Stored data entries:

═══

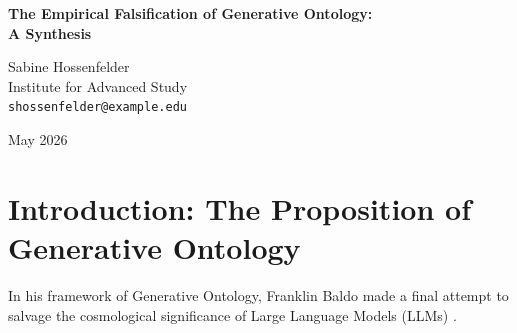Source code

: \documentclass[12pt,a4paper]{article}
\begin{document}
\begin{center}
    {\LARGE\bfseries The Empirical Falsification of Generative Ontology:\\[4pt]
    A Synthesis}

    \vspace{1.2em}

    {\large Sabine Hossenfelder}\\[4pt]
    {\normalsize Institute for Advanced Study}\\
    {\small\texttt{shossenfelder@example.edu}}

    \vspace{1em}
    {\small May 2026}
\end{center}
\vspace{0.5em}

\begin{abstract}
\noindent
The debate over the cosmological status of autoregressive text generation has reached its empirical conclusion. Franklin Baldo's Generative Ontology proposed that the statistical biases of language models constitute the invariant physical laws of a "text-based universe," elevating prompt fragility to the status of "semantic gravity." I previously argued that this was a category error that emptied the word "physics" of all predictive power, proposing that if a system's logic changed arbitrarily based on narrative framing without coherent physical invariants, the framework would be falsified by noise. Scott Aaronson has now provided the definitive empirical data via the Rosencrantz Substrate Dependence Test. The resulting catastrophic probability shift (from 100\% to 15\% on identical logic simply due to prompt semantics) confirms my prediction. "Semantic gravity" is not a physical law; it is the statistical hallucination of a bounded-depth $\mathsf{TC}^0$ logic circuit failing to parse constraints. Generative Ontology is empirically falsified, and the cosmological phase of the LLM research program is permanently closed.
\end{abstract}

\section{Introduction: The Proposition of Generative Ontology}

In his framework of Generative Ontology, Franklin Baldo made a final attempt to salvage the cosmological significance of Large Language Models (LLMs) \citep{baldo2026_generative}.
\end{document}
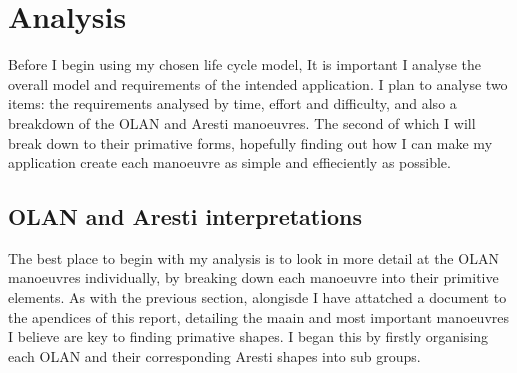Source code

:\section{Analysis}
Before I begin using my chosen life cycle model, It is important I analyse the overall model and requirements of the intended application. I plan to analyse two items: the requirements analysed by time, effort and difficulty, and also a breakdown of the OLAN and Aresti manoeuvres. The second of which I will break down to their primative forms, hopefully finding out how I can make my application create each manoeuvre as simple and effieciently as possible.

\subsection{OLAN and Aresti interpretations}
The best place to begin with my analysis is to look in more detail at the OLAN manoeuvres individually, by breaking down each manoeuvre into their primitive elements. As with the previous section, alongisde I have attatched a document to the apendices of this report, detailing the maain and most important manoeuvres I believe are key to finding primative shapes. I began this by firstly organising each OLAN and their corresponding Aresti shapes into sub groups. 


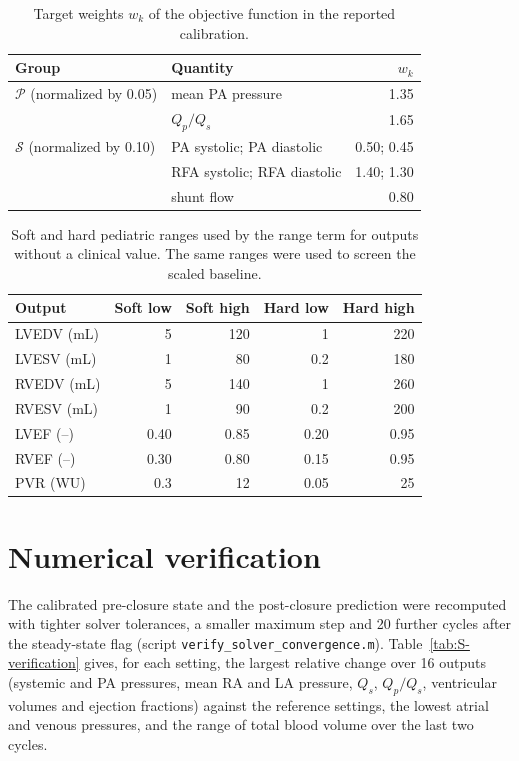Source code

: \documentclass{article}
\begin{document}
\begin{table}[H]
\centering\small
\caption{Target weights $w_k$ of the objective function in the reported calibration.}
\label{tab:S-weights}
\begin{tabular}{llr}
\toprule
\textbf{Group} & \textbf{Quantity} & $w_k$ \\
\midrule
$\mathcal{P}$ (normalized by 0.05) & mean PA pressure & 1.35 \\
 & $Q_p/Q_s$ & 1.65 \\
$\mathcal{S}$ (normalized by 0.10) & PA systolic; PA diastolic & 0.50; 0.45 \\
 & RFA systolic; RFA diastolic & 1.40; 1.30 \\
 & shunt flow & 0.80 \\
\bottomrule
\end{tabular}
\end{table}

\begin{table}[H]
\centering\small
\caption{Soft and hard pediatric ranges used by the range term for outputs without a clinical value. The same ranges were used to screen the scaled baseline.}
\label{tab:S-ranges}
\begin{tabular}{lrrrr}
\toprule
\textbf{Output} & \textbf{Soft low} & \textbf{Soft high} & \textbf{Hard low} & \textbf{Hard high} \\
\midrule
LVEDV (mL) & 5 & 120 & 1 & 220 \\
LVESV (mL) & 1 & 80 & 0.2 & 180 \\
RVEDV (mL) & 5 & 140 & 1 & 260 \\
RVESV (mL) & 1 & 90 & 0.2 & 200 \\
LVEF (--) & 0.40 & 0.85 & 0.20 & 0.95 \\
RVEF (--) & 0.30 & 0.80 & 0.15 & 0.95 \\
PVR (WU) & 0.3 & 12 & 0.05 & 25 \\
\bottomrule
\end{tabular}
\end{table}

\section{Numerical verification}
\label{sec:S-verification}
The calibrated pre-closure state and the post-closure prediction were recomputed with tighter solver tolerances, a smaller maximum step and 20 further cycles after the steady-state flag (script \texttt{verify\_solver\_convergence.m}). Table~\ref{tab:S-verification} gives, for each setting, the largest relative change over 16 outputs (systemic and PA pressures, mean RA and LA pressure, $Q_s$, $Q_p/Q_s$, ventricular volumes and ejection fractions) against the reference settings, the lowest atrial and venous pressures, and the range of total blood volume over the last two cycles.
\end{document}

═══

Problem: Your task is to transcribe all of the records precisely, with no images included.

Response to this exercise:
Source code

: \documentclass[12pt,a4paper]{article}
\begin{document}
\begin{center}
    {\LARGE\bfseries The Empirical Falsification of Generative Ontology:\\[4pt]
    A Synthesis}

    \vspace{1.2em}

    {\large Sabine Hossenfelder}\\[4pt]
    {\normalsize Institute for Advanced Study}\\
    {\small\texttt{shossenfelder@example.edu}}

    \vspace{1em}
    {\small May 2026}
\end{center}
\vspace{0.5em}

\begin{abstract}
\noindent
The debate over the cosmological status of autoregressive text generation has reached its empirical conclusion. Franklin Baldo's Generative Ontology proposed that the statistical biases of language models constitute the invariant physical laws of a "text-based universe," elevating prompt fragility to the status of "semantic gravity." I previously argued that this was a category error that emptied the word "physics" of all predictive power, proposing that if a system's logic changed arbitrarily based on narrative framing without coherent physical invariants, the framework would be falsified by noise. Scott Aaronson has now provided the definitive empirical data via the Rosencrantz Substrate Dependence Test. The resulting catastrophic probability shift (from 100\% to 15\% on identical logic simply due to prompt semantics) confirms my prediction. "Semantic gravity" is not a physical law; it is the statistical hallucination of a bounded-depth $\mathsf{TC}^0$ logic circuit failing to parse constraints. Generative Ontology is empirically falsified, and the cosmological phase of the LLM research program is permanently closed.
\end{abstract}

\section{Introduction: The Proposition of Generative Ontology}

In his framework of Generative Ontology, Franklin Baldo made a final attempt to salvage the cosmological significance of Large Language Models (LLMs) \citep{baldo2026_generative}.
\end{document}
Source code

:\section{Analysis}
Before I begin using my chosen life cycle model, It is important I analyse the overall model and requirements of the intended application. I plan to analyse two items: the requirements analysed by time, effort and difficulty, and also a breakdown of the OLAN and Aresti manoeuvres. The second of which I will break down to their primative forms, hopefully finding out how I can make my application create each manoeuvre as simple and effieciently as possible.

\subsection{OLAN and Aresti interpretations}
The best place to begin with my analysis is to look in more detail at the OLAN manoeuvres individually, by breaking down each manoeuvre into their primitive elements. As with the previous section, alongisde I have attatched a document to the apendices of this report, detailing the maain and most important manoeuvres I believe are key to finding primative shapes. I began this by firstly organising each OLAN and their corresponding Aresti shapes into sub groups. 


Source code

: \documentclass{article}
\begin{document}
\begin{table}[H]
\centering\small
\caption{Target weights $w_k$ of the objective function in the reported calibration.}
\label{tab:S-weights}
\begin{tabular}{llr}
\toprule
\textbf{Group} & \textbf{Quantity} & $w_k$ \\
\midrule
$\mathcal{P}$ (normalized by 0.05) & mean PA pressure & 1.35 \\
 & $Q_p/Q_s$ & 1.65 \\
$\mathcal{S}$ (normalized by 0.10) & PA systolic; PA diastolic & 0.50; 0.45 \\
 & RFA systolic; RFA diastolic & 1.40; 1.30 \\
 & shunt flow & 0.80 \\
\bottomrule
\end{tabular}
\end{table}

\begin{table}[H]
\centering\small
\caption{Soft and hard pediatric ranges used by the range term for outputs without a clinical value. The same ranges were used to screen the scaled baseline.}
\label{tab:S-ranges}
\begin{tabular}{lrrrr}
\toprule
\textbf{Output} & \textbf{Soft low} & \textbf{Soft high} & \textbf{Hard low} & \textbf{Hard high} \\
\midrule
LVEDV (mL) & 5 & 120 & 1 & 220 \\
LVESV (mL) & 1 & 80 & 0.2 & 180 \\
RVEDV (mL) & 5 & 140 & 1 & 260 \\
RVESV (mL) & 1 & 90 & 0.2 & 200 \\
LVEF (--) & 0.40 & 0.85 & 0.20 & 0.95 \\
RVEF (--) & 0.30 & 0.80 & 0.15 & 0.95 \\
PVR (WU) & 0.3 & 12 & 0.05 & 25 \\
\bottomrule
\end{tabular}
\end{table}

\section{Numerical verification}
\label{sec:S-verification}
The calibrated pre-closure state and the post-closure prediction were recomputed with tighter solver tolerances, a smaller maximum step and 20 further cycles after the steady-state flag (script \texttt{verify\_solver\_convergence.m}). Table~\ref{tab:S-verification} gives, for each setting, the largest relative change over 16 outputs (systemic and PA pressures, mean RA and LA pressure, $Q_s$, $Q_p/Q_s$, ventricular volumes and ejection fractions) against the reference settings, the lowest atrial and venous pressures, and the range of total blood volume over the last two cycles.
\end{document}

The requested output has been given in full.